The way that Gladys began to scream, the anguish and pain in her voice shaking reality with its unbearable intensity…
My body moved on its own, and I’m glad that it did.
I ran from The House and I never looked back.
The first thing I did when I got home was apologize to my mother.
That seems a little funny, doesn’t it? You’d think I’d be too afraid, after… well. It was suddenly of the utmost importance to me that she understand how much I loved her. That I didn’t hate her, no matter what Ethel had said. She held me in her arms, shocked, as I devolved into tears, begging her not to hate me.
She knew something was wrong. Bless her heart, she understood.
She called the police as I cried. She convinced them to go to The House – Gladys was in trouble, she said. But I think she knew that this was far from the truth.
Gladys was already dead.
When the police got there, they confirmed what I knew in my heart to be true. Gladys was lying in bed, her heartbeat having already fluttered away into the dark. They decided she’d had a heart attack, brought on by nothing more than old age. I knew that wasn’t true.
To my great surprise, however, they found Ethel, too.
She was still lying in Gladys’ arms, the rot of her flesh staining the bedclothes black.

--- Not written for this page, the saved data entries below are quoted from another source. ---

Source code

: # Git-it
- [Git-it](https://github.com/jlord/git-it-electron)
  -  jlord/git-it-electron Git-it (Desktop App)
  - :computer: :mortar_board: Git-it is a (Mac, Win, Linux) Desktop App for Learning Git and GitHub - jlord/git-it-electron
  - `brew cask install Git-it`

They questioned me about it, but I could give no answers. They attributed my confusion to shock – I must have seen her holding the body and had been so terrified that my mind completely blanked out.
Well… they weren’t exactly wrong.
They told us that Gladys must have killed her and hidden her body in the attic. That’s why it was blocked off, after all. Most of my family bought this story, and I never uttered a word in Gladys’ defense, even though nobody could explain how she’d climbed up to the attic to retriever the body before conveniently dying in the ground floor’s guest bedroom.
I knew the truth. Most importantly, my mom did, too. I didn’t even have to tell her, not at first. She simply looked at me and knew that something was missing, something about the story wasn’t right. I wasn’t able to tell her what had happened until a few weeks after the two had been buried – Ethel next to her mother and father, Gladys in a nondescript grave at the edge of the cemetery, reserved for murderers and monsters.
Lately, there’s been talk among the various members of our family about tearing down The House. It’s a disease, they say, a monument to bad memories.
My mother and I have been fighting to keep it standing, much to the bewilderment of our family members. Even my father is growing suspicious, and he doesn’t even LIKE my mother’s family.
But we know. There are still souls trapped in that house, victims of their own hatred and lost time. They deserve to leave, to be saved. Even if coming back into the world is more painful than staying in the prison they’ve constructed from their own hatred.
So now you see that I can’t leave them there. Because now I have a name for the place they’ve created.
It’s hell. I’ve seen it… and it belongs to us.